By Ken Blackwell
Each year, Black History Month allows us to reflect on so many great Black Americans who’ve contributed to the success of our nation. We reflect on the contributions of many well-known and not so well-known Black Americans. As we come to the end of another Black History Month, it’s critical that we draw more attention to one group that has not gotten nearly enough attention – the Black inventor.
Thousands of African American inventors have transformed America. Black inventors have created groundbreaking products for centuries ranging from Lewis Lattimer, who helped construct a commercially viable lightbulb, to Marshall Jones, who pioneered laser use in industrial manufacturing.
Many of these innovative geniuses are unknown today, and it is critical to educate the public about the invaluable contributions of Black inventors.
I’ve written a great deal in recent years about America’s role as the innovation leader of the world – largely because we created a system that defined ideas and invention as the intellectual property of those who created them. Our Founding Fathers enshrined patent protections in the Constitution because they valued innovation and believed individuals should be able to reap the fruits of their labor.
For much of our early history, Black Americans were prevented from taking part in the patent system in the face of slavery and second-class citizenship. Slaves were prevented from obtaining patents and many slave owners and others stole the inventions of worthy Black inventors.
Nevertheless, brave inventors continued to persevere and our groundbreaking patent system provided an opportunity for Black inventors as our nation moved forward.
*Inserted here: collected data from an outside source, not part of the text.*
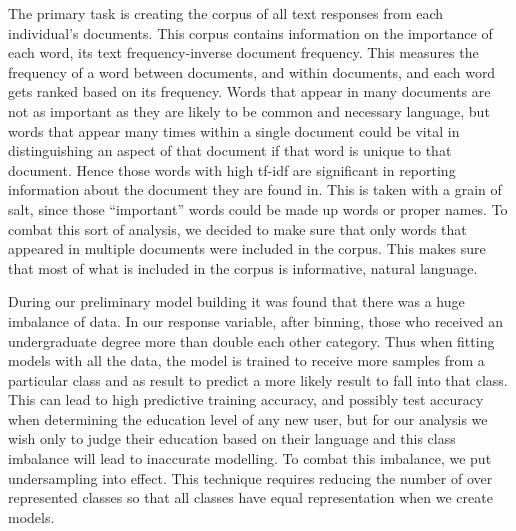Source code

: \documentclass[a4paper,12pt]{article}
\begin{document}
The primary task is creating the corpus of all text responses from each individual's documents. This corpus contains information on the importance of each word, its text frequency-inverse document frequency. This measures the frequency of a word between documents, and within documents, and each word gets ranked based on its frequency. Words that appear in many documents are not as important as they are likely to be common and necessary language, but words that appear many times within a single document could be vital in distinguishing an aspect of that document if that word is unique to that document. Hence those words with high tf-idf are significant in reporting information about the document they are found in. This is taken with a grain of salt, since those ``important'' words could be made up words or proper names. To combat this sort of analysis, we decided to make sure that only words that appeared in multiple documents were included in the corpus. This makes sure that most of what is included in the corpus is informative, natural language.

During our preliminary model building it was found that there was a huge imbalance of data. In our response variable, after binning, those who received an undergraduate degree more than double each other category. Thus when fitting models with all the data, the model is trained to receive more samples from a particular class and as result to predict a more likely result to fall into that class. This can lead to high predictive training accuracy, and possibly test accuracy when determining the education level of any new user, but for our analysis we wish only to judge their education based on their language and this class imbalance will lead to inaccurate modelling. To combat this imbalance, we put undersampling into effect. This technique requires reducing the number of over represented classes so that all classes have equal representation when we create models.
\end{document}
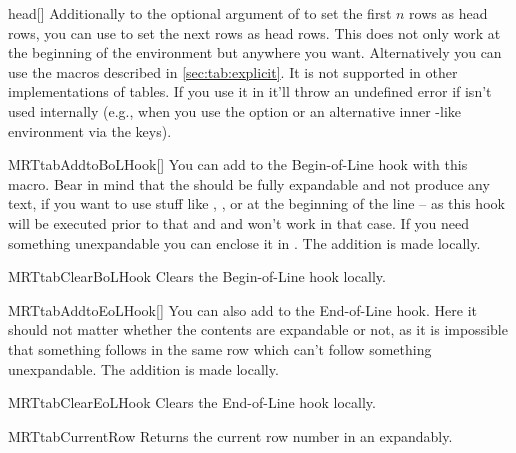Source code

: \begin{describemacro}{head}[]%
  Additionally to the optional argument of  to set the first $n$
  rows as head rows, you can use  to set the next  rows as
  head rows. This does not only work at the beginning of the environment but
  anywhere you want. Alternatively you can use the macros described in
  \autoref{sec:tab:explicit}. It is not supported in other implementations of
  tables. If you use it in  it'll throw an undefined error if
   isn't used internally (e.g., when you use the
   option or an alternative inner -like environment via
  the  keys).
\end{describemacro}%

\begin{describemacro}{MRTtabAddtoBoLHook}[]%
  You can add  to the Begin-of-Line hook with this macro. Bear in
  mind that the  should be fully expandable and not produce any
  text, if you want to use stuff like , , or
   at the beginning of the line -- as this hook will be executed prior
  to that and  and  won't work in that case. If you need
  something unexpandable you can enclose it in . The addition is
  made locally.
\end{describemacro}%

\begin{describemacro}{MRTtabClearBoLHook}%
  Clears the Begin-of-Line hook locally.
\end{describemacro}%

\begin{describemacro}{MRTtabAddtoEoLHook}[]%
  You can also add  to the End-of-Line hook. Here it should not
  matter whether the contents are expandable or not, as it is impossible that
  something follows in the same row which can't follow something unexpandable.
  The addition is made locally.
\end{describemacro}%

\begin{describemacro}{MRTtabClearEoLHook}%
  Clears the End-of-Line hook locally.
\end{describemacro}%

\begin{describemacro}{MRTtabCurrentRow}%
  Returns the current row number in an  expandably.
\end{describemacro}%

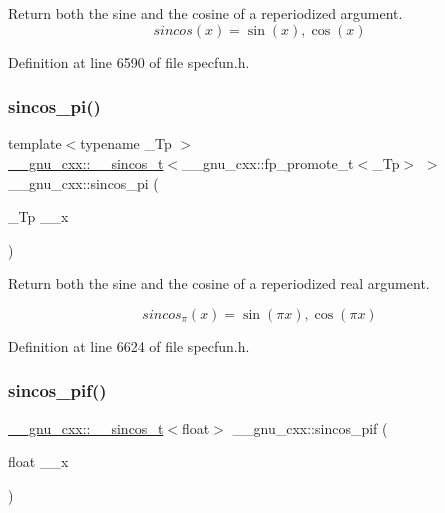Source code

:Return both the sine and the cosine of a reperiodized argument. \[ sincos(x) = {\sin(x), \cos(x)} \] 

Definition at line 6590 of file specfun.\+h.

\mbox{\label{group__gnu__math__spec__func_ga6553883f127ea0de67041c3128e03813}} 
\subsubsection{\texorpdfstring{sincos\+\_\+pi()}{sincos\_pi()}}
{\footnotesize\ttfamily template$<$typename \+\_\+\+Tp $>$ \\
\hyperlink{struct____gnu__cxx_1_1____sincos__t}{\+\_\+\+\_\+gnu\+\_\+cxx\+::\+\_\+\+\_\+sincos\+\_\+t}$<$\+\_\+\+\_\+gnu\+\_\+cxx\+::fp\+\_\+promote\+\_\+t$<$\+\_\+\+Tp$>$ $>$ \+\_\+\+\_\+gnu\+\_\+cxx\+::sincos\+\_\+pi (\begin{DoxyParamCaption}\item[{\+\_\+\+Tp}]{\+\_\+\+\_\+x }\end{DoxyParamCaption})\hspace{0.3cm}{\ttfamily [inline]}}

Return both the sine and the cosine of a reperiodized real argument.

\[ sincos_\pi(x) = {\sin(\pi x), \cos(\pi x)} \] 

Definition at line 6624 of file specfun.\+h.

\mbox{\label{group__gnu__math__spec__func_gacf416c867a8a456f8f0e3d8b45ca8bd5}} 
\subsubsection{\texorpdfstring{sincos\+\_\+pif()}{sincos\_pif()}}
{\footnotesize\ttfamily \hyperlink{struct____gnu__cxx_1_1____sincos__t}{\+\_\+\+\_\+gnu\+\_\+cxx\+::\+\_\+\+\_\+sincos\+\_\+t}$<$float$>$ \+\_\+\+\_\+gnu\+\_\+cxx\+::sincos\+\_\+pif (\begin{DoxyParamCaption}\item[{float}]{\+\_\+\+\_\+x }\end{DoxyParamCaption})\hspace{0.3cm}{\ttfamily [inline]}}

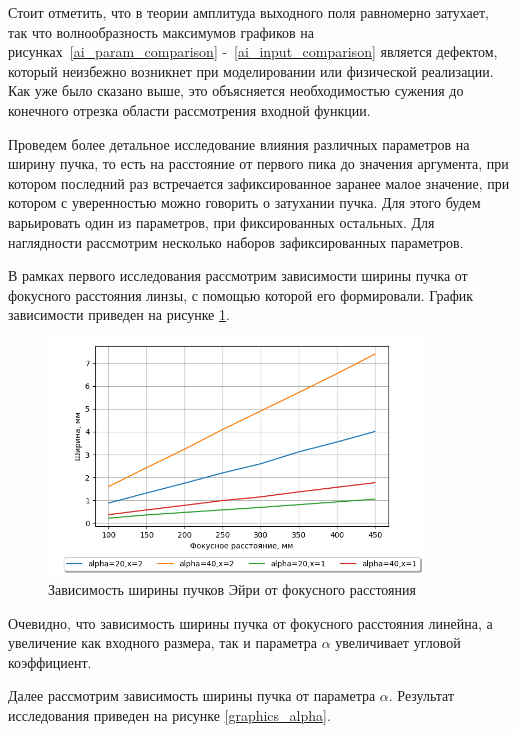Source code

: {    Стоит отметить, что в теории амплитуда выходного поля
    равномерно затухает, так что волнообразность максимумов графиков на
    рисунках~\ref{ai_param_comparison} -~\ref{ai_input_comparison} является дефектом,
    который неизбежно возникнет при моделировании или физической реализации. Как уже было сказано выше, это
    объясняется необходимостью сужения до конечного отрезка области
    рассмотрения входной функции.

    Проведем более детальное исследование влияния различных параметров на ширину пучка, то есть на расстояние
    от первого пика до значения аргумента, при котором последний раз встречается зафиксированное заранее малое значение, при котором с уверенностью можно говорить о затухании пучка. Для этого будем варьировать один из параметров,
    при фиксированных остальных. Для наглядности рассмотрим несколько наборов зафиксированных параметров.

    В рамках первого исследования рассмотрим зависимости ширины пучка от фокусного расстояния линзы, с помощью которой
    его формировали. График зависимости приведен на рисунке \ref{graphics_focus}.

    \begin{figure}[H]
        \begin{center}
            \includegraphics[width=10cm]{plots/!graphics_focus}
            \caption{Зависимость ширины пучков Эйри от фокусного расстояния}
            \label{graphics_focus}
        \end{center}
    \end{figure}

    Очевидно, что зависимость ширины пучка от фокусного расстояния линейна, а увеличение как входного размера, так и
    параметра $\alpha$ увеличивает угловой коэффициент.

    Далее рассмотрим зависимость ширины пучка от параметра $\alpha$. Результат исследования приведен на рисунке \ref{graphics_alpha}.

}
In 1820, Thomas Jennings became the first African American to obtain a patent – at a time when many blacks were still enslaved in the South. Jennings patented his “dry-scouring” technique that served as a precursor to later dry-cleaning methods. Jennings used the profits from his invention to fund the local abolitionist movement and to fight for civil rights.
After Jennings’ death, Frederick Douglass discussed his impact, arguing the United States Patent Office needed to recognized Jennings as a “citizen of the United States.” In 1868, Martha Jones became the first black woman to obtain a U.S. patent for her “Improvement to the Corn Husker, Sheller.”
Similar stories of Black inventors triumphing over seemingly insurmountable odds have occurred throughout American history. Elijah McCoy was the child of escaped slaves who grew up in poverty before patenting a lubricant allowing train engines to run continuously. McCoy didn’t rest on his laurels but instead filed 56 other patents over his lifetime and even started his own company.
His reputation quickly spread, and when engineers were searching for top-end equipment, they would say they wanted “the real McCoy” because McCoy’s products were the best.
Without a patent system, it is unlikely McCoy would have been acknowledged by society for his achievements. Garrett Morgan, another Black Inventor, invented the gas mask and obtained a wide range of patents for inventions as different as haircare products and a traffic light.
Morgan used his gas mask to save two trapped workers from a collapsed tunnel in Ohio. Unfortunately, the public rejected his heroism because he was black, and he was denied several awards he richly deserved. Racism didn’t stop Morgan from obtaining more patents, and even in a hostile society, he profited from his inventions. In the middle of the Jim Crow era, the power of patents allowed Morgan to live secure, knowing his work was safe from theft.